Kyrgyzstan could well be interested in having China play a more active security role in the region especially after Bishkek was essentially abandoned by its CSTO ally, Russia, in September 2022 when Tajik forces inflicted significant losses on Kyrgyzstan along the common border.
Opening for China
In the increasingly congested geopolitical space of Central Asia, India, Japan, Iran and others vie for influence through promoting trade corridors and making investments in critical infrastructure to outplay other contenders. China is still well-positioned to make a difference – it has a lot of cash on hand and is a close geographic neighbor, with a lot of experience in engaging the region.

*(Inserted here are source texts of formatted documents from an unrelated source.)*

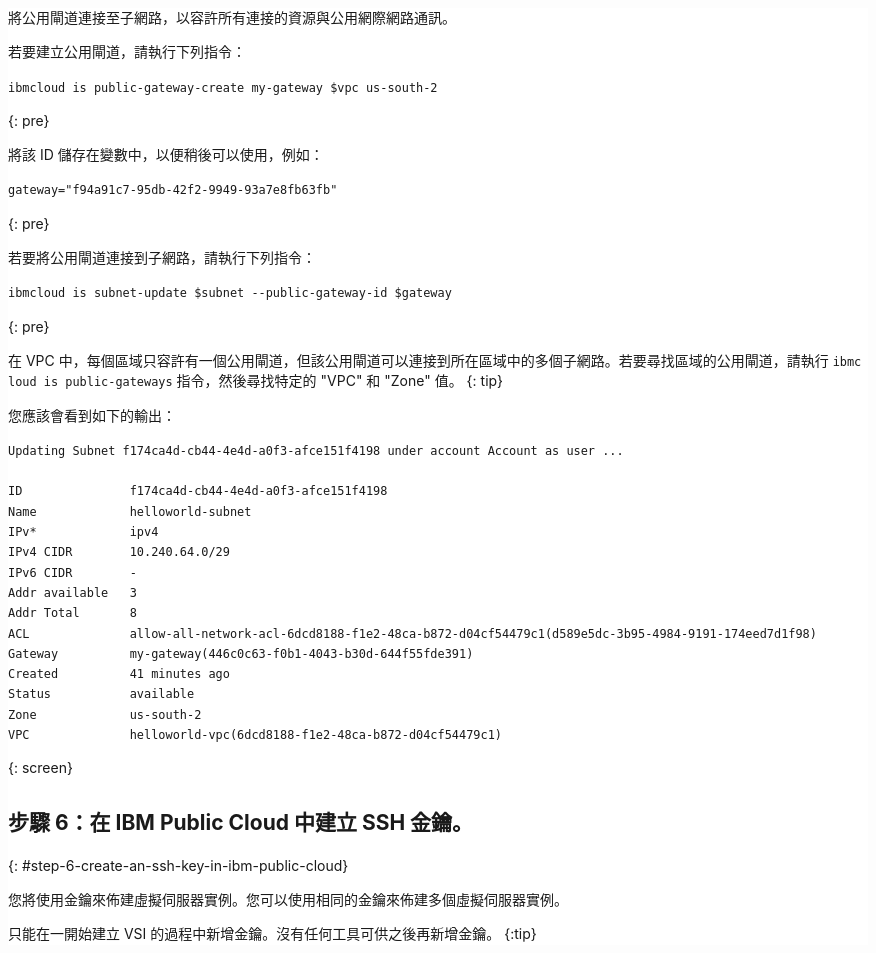 將公用閘道連接至子網路，以容許所有連接的資源與公用網際網路通訊。

若要建立公用閘道，請執行下列指令：

```
ibmcloud is public-gateway-create my-gateway $vpc us-south-2
```
{: pre}

將該 ID 儲存在變數中，以便稍後可以使用，例如：

```
gateway="f94a91c7-95db-42f2-9949-93a7e8fb63fb"
```
{: pre}

若要將公用閘道連接到子網路，請執行下列指令：
```
ibmcloud is subnet-update $subnet --public-gateway-id $gateway
```
{: pre}


在 VPC 中，每個區域只容許有一個公用閘道，但該公用閘道可以連接到所在區域中的多個子網路。若要尋找區域的公用閘道，請執行 `ibmcloud is public-gateways` 指令，然後尋找特定的 "VPC" 和 "Zone" 值。
{: tip}

您應該會看到如下的輸出：

```
Updating Subnet f174ca4d-cb44-4e4d-a0f3-afce151f4198 under account Account as user ...

ID               f174ca4d-cb44-4e4d-a0f3-afce151f4198   
Name             helloworld-subnet   
IPv*             ipv4   
IPv4 CIDR        10.240.64.0/29   
IPv6 CIDR        -   
Addr available   3   
Addr Total       8   
ACL              allow-all-network-acl-6dcd8188-f1e2-48ca-b872-d04cf54479c1(d589e5dc-3b95-4984-9191-174eed7d1f98)   
Gateway          my-gateway(446c0c63-f0b1-4043-b30d-644f55fde391)   
Created          41 minutes ago   
Status           available   
Zone             us-south-2   
VPC              helloworld-vpc(6dcd8188-f1e2-48ca-b872-d04cf54479c1)
```
{: screen}

## 步驟 6：在 IBM Public Cloud 中建立 SSH 金鑰。
{: #step-6-create-an-ssh-key-in-ibm-public-cloud}

您將使用金鑰來佈建虛擬伺服器實例。您可以使用相同的金鑰來佈建多個虛擬伺服器實例。

只能在一開始建立 VSI 的過程中新增金鑰。沒有任何工具可供之後再新增金鑰。
{:tip}
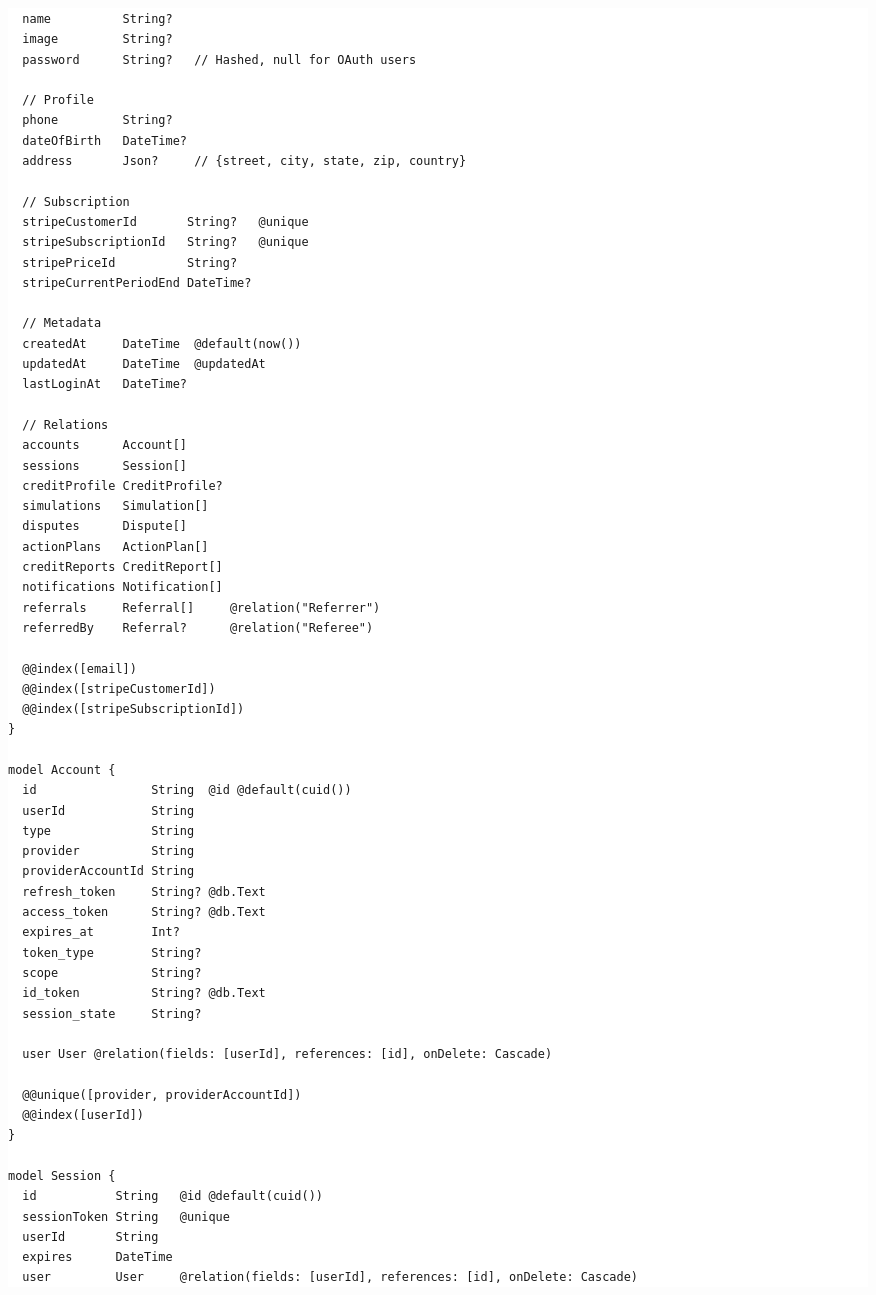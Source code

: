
 ```prisma
  name          String?
  image         String?
  password      String?   // Hashed, null for OAuth users
  
  // Profile
  phone         String?
  dateOfBirth   DateTime?
  address       Json?     // {street, city, state, zip, country}
  
  // Subscription
  stripeCustomerId       String?   @unique
  stripeSubscriptionId   String?   @unique
  stripePriceId          String?
  stripeCurrentPeriodEnd DateTime?
  
  // Metadata
  createdAt     DateTime  @default(now())
  updatedAt     DateTime  @updatedAt
  lastLoginAt   DateTime?
  
  // Relations
  accounts      Account[]
  sessions      Session[]
  creditProfile CreditProfile?
  simulations   Simulation[]
  disputes      Dispute[]
  actionPlans   ActionPlan[]
  creditReports CreditReport[]
  notifications Notification[]
  referrals     Referral[]     @relation("Referrer")
  referredBy    Referral?      @relation("Referee")
  
  @@index([email])
  @@index([stripeCustomerId])
  @@index([stripeSubscriptionId])
}

model Account {
  id                String  @id @default(cuid())
  userId            String
  type              String
  provider          String
  providerAccountId String
  refresh_token     String? @db.Text
  access_token      String? @db.Text
  expires_at        Int?
  token_type        String?
  scope             String?
  id_token          String? @db.Text
  session_state     String?

  user User @relation(fields: [userId], references: [id], onDelete: Cascade)

  @@unique([provider, providerAccountId])
  @@index([userId])
}

model Session {
  id           String   @id @default(cuid())
  sessionToken String   @unique
  userId       String
  expires      DateTime
  user         User     @relation(fields: [userId], references: [id], onDelete: Cascade)
```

The timing of the summit is interesting as it comes amid Russia’s distraction with its protracted war effort against Ukraine. This has created a certain power vacuum in Central Asia and the five regional states clearly see an opportunity to test Moscow’s positions. When Tajikistan scored points against its neighbor Kyrgyzstan last year, with Russia virtually absent, the ailing nature of Kremlin’s regional standing was laid bare.
Kazakhstan too, traditionally weary of potential Russian military moves, has made a series of foreign policy gestures to solidify its ties with Turkey, the EU, and China, thus aiming to hedge against Moscow’s unpredictable behavior. Similar motives have driven Uzbekistan’s foreign policy as of late.
China has likewise seen an opportunity in Russia’s war in Ukraine. Increasingly beholden to Beijing, Moscow cannot openly oppose Chinese moves in Central Asia. Kremlin still continues to regard what is taking place within the context of regionalism – basic understanding between Russia and China that non-regional powers should be excluded from shaping the regional politics.
While this might still be the baseline for China’s and Russia’s interests, the balance of power between the two Eurasian actors is heavily tilting in China’s favor. The latter has made serious progress in expanding its security and economic footprint in the region, and with the upcoming summit, it has made tremendous efforts to do the same in the political area.
China’s decision to upgrade the level of the summit with the Central Asian states also coincides with the growing interest of other players in the region. Russia remains a powerful actor but there is also a host of others rushing to gain from Moscow’s weaknesses. Germany is among the latest examples. During Uzbek President, Shavkat Mirziyoyev’s visit to Germany in early May, an agreement was reached to launch Germany + C5 format similar to the Russian, American, Chinese, and the EU initiatives.
If for decades, China has been more focused on the economic side of the cooperation with Central Asia, over the last years and especially since 2022, the focus has notably shifted. Beijing’s interests have widened to include political area and the summit in Xi’an might well officially usher in a new stage of bilateral cooperation.
In the longer run, the geopolitical situation favors China. As Russia’s war in Ukraine is likely to continue for the foreseeable future, Beijing will be seeing increasingly larger space for its political and economic involvement across the heart of Eurasia. This is especially the case as other actors lack geographic outreach and economic potential to rival China in the region. A real test for Beijing therefore will be how to carefully navigate its engagement in the region so that it does not cause grievances among the fives Central Asian states and does not push them to seek alternatives by building closer ties with Russia, the EU and others.
Emil Avdaliani is a professor at European University and the Director of Middle East Studies at the Georgian think-tank, Geocase.